Open Access Research article

Safety and efficacy of everolimus in Chinese patients with metastatic renal cell carcinoma resistant to vascular endothelial growth factor receptor-tyrosine kinase inhibitor therapy: an open-label phase 1b study

Jun Guo1*, Yiran Huang2, Xu Zhang3, Fangjian Zhou4, Yinghao Sun5, Shukui Qin6, Zhangqun Ye7, Hui Wang8, Annette Jappe9, Patrick Straub10, Nicoletta Pirotta11 and Sven Gogov12

Author affiliations

1 Peking University Cancer Hospital and Institute, No. 52, Fucheng Road, Beijing, 100142, China

2 Shanghai Renji Hospital, Shanghai, China

3 The General Hospital of PLA, Beijing, China

4 Sun Yat-sen University Cancer Center, Guangzhou, China

5 Shanghai Changhai Hospital, Yangpu District, China

6 Nanjing Bayi Hospital, Yanggongjing, Nanjing, China

7 Wuhan Tongji Hospital, Wuhan, China

8 Beijing Novartis Pharma Company, Ltd., Beijing, China

9 Novartis Pharma AG, Basel, Switzerland

10 Novartis Pharma AG, Basel, Switzerland

11 Novartis Pharma AG, Basel, Switzerland

12 Novartis Pharma AG, Basel, Switzerland

For all author emails, please log on.

Citation and License

BMC Cancer 2013, 13:136  doi:10.1186/1471-2407-13-136

Published: 21 March 2013



In China, there are currently no approved therapies for the treatment of metastatic renal cell carcinoma (mRCC) following progression with vascular endothelial growth factor (VEGF)-targeted agents. In the phase 3 RECORD-1 trial, the mammalian target of rapamycin (mTOR) inhibitor everolimus afforded clinical benefit with good tolerability in Western patients with mRCC whose disease had progressed despite VEGF receptor-tyrosine kinase inhibitor (VEGFr-TKI) therapy. This phase 1b study was designed to further evaluate the safety and efficacy of everolimus in VEGFr-TKI-refractory Chinese patients with mRCC.
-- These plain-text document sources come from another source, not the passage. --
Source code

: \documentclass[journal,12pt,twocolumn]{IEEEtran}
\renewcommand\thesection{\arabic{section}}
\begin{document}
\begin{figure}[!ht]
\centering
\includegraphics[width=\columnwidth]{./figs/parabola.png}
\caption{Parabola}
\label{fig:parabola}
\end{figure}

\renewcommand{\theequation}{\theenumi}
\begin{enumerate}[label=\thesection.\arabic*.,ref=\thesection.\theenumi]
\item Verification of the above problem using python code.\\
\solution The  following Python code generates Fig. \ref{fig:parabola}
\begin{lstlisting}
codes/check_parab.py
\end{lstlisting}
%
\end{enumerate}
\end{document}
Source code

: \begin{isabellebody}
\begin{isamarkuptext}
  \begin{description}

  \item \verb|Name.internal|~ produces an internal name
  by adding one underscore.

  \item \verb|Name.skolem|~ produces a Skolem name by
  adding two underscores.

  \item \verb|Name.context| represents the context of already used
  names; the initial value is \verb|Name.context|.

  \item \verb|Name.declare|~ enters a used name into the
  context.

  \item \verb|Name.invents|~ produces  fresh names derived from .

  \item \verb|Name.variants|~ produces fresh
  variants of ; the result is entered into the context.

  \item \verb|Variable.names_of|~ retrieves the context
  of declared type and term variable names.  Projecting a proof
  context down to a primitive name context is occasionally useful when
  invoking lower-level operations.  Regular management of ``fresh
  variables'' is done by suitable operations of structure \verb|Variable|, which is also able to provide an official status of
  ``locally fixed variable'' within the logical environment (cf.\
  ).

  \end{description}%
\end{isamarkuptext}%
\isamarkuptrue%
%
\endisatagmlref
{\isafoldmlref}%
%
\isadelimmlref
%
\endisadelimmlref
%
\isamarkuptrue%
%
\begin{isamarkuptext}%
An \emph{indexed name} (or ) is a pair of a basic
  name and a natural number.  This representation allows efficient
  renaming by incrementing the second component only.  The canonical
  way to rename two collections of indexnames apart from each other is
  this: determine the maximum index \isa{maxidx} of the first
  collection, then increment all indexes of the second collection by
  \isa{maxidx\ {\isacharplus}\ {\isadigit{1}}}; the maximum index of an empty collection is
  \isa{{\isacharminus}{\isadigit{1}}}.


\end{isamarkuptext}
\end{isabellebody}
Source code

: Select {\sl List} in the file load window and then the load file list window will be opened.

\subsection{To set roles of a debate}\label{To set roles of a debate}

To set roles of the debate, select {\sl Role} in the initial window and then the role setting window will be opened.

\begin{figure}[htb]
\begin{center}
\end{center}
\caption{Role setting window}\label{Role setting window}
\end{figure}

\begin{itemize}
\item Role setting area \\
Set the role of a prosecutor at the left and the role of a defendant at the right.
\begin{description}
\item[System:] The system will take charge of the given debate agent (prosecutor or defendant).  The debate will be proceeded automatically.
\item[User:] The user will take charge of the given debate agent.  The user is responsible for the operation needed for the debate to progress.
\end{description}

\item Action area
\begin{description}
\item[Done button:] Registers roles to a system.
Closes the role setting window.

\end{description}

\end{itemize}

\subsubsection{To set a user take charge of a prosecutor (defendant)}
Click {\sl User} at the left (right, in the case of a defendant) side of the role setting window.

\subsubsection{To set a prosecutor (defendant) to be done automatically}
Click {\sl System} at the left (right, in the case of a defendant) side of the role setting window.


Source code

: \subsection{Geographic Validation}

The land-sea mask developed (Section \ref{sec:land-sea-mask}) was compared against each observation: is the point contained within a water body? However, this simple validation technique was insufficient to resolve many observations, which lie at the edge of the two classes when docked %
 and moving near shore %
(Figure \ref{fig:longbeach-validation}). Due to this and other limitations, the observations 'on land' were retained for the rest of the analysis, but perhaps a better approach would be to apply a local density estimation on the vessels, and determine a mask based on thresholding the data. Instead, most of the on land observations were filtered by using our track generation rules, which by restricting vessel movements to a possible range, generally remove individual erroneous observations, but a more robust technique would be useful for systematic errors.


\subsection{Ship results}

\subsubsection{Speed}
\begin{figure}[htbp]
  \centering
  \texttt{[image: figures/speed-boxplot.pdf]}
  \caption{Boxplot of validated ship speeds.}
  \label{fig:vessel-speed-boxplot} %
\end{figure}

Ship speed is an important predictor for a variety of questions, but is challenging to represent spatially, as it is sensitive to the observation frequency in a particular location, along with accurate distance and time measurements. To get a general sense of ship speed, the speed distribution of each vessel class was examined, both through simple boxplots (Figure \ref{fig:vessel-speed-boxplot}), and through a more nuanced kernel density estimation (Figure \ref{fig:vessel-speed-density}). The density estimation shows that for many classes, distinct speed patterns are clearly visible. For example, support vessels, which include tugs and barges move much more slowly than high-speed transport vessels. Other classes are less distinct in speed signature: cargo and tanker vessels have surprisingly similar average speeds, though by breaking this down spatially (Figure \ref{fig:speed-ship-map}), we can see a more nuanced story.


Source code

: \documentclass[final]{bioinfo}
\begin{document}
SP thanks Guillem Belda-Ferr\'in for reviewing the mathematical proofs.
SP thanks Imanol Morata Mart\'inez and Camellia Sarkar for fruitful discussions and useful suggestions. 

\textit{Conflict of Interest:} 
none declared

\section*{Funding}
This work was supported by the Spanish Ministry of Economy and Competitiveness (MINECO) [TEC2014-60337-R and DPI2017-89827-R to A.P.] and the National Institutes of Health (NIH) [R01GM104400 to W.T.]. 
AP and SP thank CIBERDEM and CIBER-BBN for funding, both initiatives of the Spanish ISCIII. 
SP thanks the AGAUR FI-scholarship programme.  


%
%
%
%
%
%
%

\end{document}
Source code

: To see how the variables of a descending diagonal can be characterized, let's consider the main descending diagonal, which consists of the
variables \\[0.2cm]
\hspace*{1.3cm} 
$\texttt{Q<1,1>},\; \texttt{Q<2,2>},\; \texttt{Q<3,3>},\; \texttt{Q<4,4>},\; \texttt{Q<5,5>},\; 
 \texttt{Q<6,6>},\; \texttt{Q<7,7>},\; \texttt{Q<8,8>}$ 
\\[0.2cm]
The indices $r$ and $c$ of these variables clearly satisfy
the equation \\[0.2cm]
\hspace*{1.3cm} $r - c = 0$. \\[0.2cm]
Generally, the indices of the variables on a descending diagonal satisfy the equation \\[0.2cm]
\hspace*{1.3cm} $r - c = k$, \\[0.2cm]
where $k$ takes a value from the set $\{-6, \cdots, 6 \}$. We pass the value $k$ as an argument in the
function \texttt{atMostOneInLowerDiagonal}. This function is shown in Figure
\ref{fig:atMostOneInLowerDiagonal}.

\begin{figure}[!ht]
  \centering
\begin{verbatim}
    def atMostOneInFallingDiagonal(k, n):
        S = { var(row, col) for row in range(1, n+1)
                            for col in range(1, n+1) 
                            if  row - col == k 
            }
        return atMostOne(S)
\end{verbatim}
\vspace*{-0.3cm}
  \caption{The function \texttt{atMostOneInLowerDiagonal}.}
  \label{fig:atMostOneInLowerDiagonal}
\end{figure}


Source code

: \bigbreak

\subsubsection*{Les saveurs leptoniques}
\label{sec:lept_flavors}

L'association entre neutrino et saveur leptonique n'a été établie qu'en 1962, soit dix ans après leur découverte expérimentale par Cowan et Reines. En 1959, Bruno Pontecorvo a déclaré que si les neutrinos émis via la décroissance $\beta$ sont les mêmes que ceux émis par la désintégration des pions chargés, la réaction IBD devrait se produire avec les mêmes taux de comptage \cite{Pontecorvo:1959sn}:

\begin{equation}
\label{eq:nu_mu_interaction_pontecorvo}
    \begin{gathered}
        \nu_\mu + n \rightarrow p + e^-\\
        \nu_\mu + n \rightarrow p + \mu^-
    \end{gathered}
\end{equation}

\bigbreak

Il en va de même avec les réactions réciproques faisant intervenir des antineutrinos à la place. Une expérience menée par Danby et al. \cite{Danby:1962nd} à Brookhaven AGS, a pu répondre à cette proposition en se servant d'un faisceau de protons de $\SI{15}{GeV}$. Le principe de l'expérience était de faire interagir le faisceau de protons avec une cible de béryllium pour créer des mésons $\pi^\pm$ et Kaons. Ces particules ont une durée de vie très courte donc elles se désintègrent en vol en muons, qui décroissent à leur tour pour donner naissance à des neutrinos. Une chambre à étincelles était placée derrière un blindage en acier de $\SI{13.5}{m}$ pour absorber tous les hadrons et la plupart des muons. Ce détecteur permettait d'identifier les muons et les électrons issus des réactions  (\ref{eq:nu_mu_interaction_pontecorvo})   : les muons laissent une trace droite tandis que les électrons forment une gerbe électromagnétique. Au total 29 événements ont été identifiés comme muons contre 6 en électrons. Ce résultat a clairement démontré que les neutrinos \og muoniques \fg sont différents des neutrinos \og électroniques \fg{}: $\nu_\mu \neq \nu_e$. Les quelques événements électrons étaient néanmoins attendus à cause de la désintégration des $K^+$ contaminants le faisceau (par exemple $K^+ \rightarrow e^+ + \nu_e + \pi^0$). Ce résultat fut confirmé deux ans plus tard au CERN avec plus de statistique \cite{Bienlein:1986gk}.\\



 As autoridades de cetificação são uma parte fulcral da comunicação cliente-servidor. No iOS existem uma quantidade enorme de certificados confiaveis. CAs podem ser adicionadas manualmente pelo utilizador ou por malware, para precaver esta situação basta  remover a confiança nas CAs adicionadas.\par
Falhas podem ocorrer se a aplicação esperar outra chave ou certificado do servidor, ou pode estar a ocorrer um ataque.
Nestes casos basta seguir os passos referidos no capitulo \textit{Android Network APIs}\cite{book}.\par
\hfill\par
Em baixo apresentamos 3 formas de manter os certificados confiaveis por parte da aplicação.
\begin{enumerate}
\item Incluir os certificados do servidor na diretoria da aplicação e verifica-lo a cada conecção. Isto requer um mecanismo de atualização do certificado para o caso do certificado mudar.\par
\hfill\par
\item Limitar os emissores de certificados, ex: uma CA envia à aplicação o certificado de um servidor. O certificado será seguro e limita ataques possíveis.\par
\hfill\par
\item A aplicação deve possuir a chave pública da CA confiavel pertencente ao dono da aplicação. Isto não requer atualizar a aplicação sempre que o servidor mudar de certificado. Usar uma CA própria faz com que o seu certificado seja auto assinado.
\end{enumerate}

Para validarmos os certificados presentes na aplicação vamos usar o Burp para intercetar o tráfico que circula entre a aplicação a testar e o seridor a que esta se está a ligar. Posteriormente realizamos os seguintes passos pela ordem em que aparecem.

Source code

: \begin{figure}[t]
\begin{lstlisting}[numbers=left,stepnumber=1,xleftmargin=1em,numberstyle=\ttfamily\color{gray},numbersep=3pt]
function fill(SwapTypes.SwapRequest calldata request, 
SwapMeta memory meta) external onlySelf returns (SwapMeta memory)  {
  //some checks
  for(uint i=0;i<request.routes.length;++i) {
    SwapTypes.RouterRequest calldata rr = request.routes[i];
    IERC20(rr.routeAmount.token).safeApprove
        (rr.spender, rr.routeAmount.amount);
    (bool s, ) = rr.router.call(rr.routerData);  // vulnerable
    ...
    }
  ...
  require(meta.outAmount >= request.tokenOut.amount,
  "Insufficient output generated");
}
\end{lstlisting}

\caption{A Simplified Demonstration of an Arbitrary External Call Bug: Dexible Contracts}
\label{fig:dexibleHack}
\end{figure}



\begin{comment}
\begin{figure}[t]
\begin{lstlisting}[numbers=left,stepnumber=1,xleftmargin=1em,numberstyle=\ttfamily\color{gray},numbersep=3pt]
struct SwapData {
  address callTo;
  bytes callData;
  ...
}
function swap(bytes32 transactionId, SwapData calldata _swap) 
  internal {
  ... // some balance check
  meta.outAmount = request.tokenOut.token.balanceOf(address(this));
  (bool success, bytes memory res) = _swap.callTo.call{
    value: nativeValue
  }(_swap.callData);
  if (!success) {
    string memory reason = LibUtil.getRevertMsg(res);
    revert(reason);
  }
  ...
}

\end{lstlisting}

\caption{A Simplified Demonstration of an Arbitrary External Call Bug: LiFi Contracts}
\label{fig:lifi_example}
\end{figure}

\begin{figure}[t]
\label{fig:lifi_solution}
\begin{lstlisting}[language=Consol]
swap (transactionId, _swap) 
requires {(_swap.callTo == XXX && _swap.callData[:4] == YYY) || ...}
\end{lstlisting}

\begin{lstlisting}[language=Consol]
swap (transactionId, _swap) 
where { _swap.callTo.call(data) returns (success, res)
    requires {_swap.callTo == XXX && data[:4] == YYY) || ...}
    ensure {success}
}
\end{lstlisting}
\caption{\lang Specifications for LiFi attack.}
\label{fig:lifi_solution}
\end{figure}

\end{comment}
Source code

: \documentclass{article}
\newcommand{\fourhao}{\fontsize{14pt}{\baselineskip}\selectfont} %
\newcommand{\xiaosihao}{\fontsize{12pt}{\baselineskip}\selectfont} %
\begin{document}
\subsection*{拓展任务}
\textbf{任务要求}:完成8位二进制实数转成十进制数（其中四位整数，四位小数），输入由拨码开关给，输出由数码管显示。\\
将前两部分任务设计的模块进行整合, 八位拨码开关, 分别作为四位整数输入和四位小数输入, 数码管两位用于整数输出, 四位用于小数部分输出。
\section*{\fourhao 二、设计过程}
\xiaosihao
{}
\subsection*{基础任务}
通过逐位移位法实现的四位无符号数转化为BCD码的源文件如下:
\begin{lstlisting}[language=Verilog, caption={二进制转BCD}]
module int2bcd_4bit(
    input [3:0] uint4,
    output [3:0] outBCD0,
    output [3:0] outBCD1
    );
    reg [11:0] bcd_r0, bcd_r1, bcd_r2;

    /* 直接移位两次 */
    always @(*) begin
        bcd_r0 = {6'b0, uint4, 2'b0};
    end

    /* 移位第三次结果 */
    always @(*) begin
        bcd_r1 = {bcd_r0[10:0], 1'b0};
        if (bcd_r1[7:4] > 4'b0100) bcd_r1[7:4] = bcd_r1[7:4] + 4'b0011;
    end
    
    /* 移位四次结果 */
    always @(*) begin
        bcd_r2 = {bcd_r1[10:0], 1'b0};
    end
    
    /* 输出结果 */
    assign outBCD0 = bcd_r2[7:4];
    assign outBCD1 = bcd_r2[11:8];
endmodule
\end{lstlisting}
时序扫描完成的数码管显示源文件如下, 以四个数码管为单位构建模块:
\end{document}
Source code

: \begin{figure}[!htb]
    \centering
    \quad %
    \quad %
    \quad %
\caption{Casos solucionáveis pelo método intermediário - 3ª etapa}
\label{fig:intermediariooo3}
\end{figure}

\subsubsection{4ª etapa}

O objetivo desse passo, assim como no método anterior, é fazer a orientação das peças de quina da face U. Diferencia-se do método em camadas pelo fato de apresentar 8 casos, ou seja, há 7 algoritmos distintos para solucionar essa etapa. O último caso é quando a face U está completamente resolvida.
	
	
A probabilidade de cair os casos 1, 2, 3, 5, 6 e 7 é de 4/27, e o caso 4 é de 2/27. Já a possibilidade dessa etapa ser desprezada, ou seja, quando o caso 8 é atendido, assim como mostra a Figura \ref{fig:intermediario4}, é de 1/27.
An open-label, multicenter phase 1b study enrolled Chinese patients with mRCC who were intolerant to, or progressed on, previous VEGFr-TKI therapy (N = 64). Patients received everolimus 10 mg daily until objective tumor progression (according to RECIST, version 1.0), unacceptable toxicity, death, or study discontinuation for any other reason. The final data analysis cut-off date was November 30, 2011.


A total of 64 patients were included in the study. Median age was 52 years (range, 19–75 years) and 69% of patients were male. Median duration of everolimus therapy was 4.1 months (range, 0.0-16.1 months). Expected known class-effect toxicities related to mTOR inhibitor therapy were observed, including anemia (64%), hypertriglyceridemia (55%), mouth ulceration (53%), hyperglycemia (52%), hypercholesterolemia (50%), and pulmonary events (31%). Common grade 3/4 adverse events were anemia (20%), hyperglycemia (13%), increased gamma-glutamyltransferase (11%), hyponatremia (8%), dyspnea (8%), hypertriglyceridemia (6%), and lymphopenia (6%). Median PFS was 6.9 months (95% CI, 3.7-12.5 months) and the overall tumor response rate was 5% (95% CI, 1-13%). The majority of patients (61%) had stable disease as their best overall tumor response.


Safety and efficacy results were comparable to those of the RECORD-1 trial. Everolimus is generally well tolerated and provides clinical benefit to Chinese patients with anti-VEGF-refractory mRCC.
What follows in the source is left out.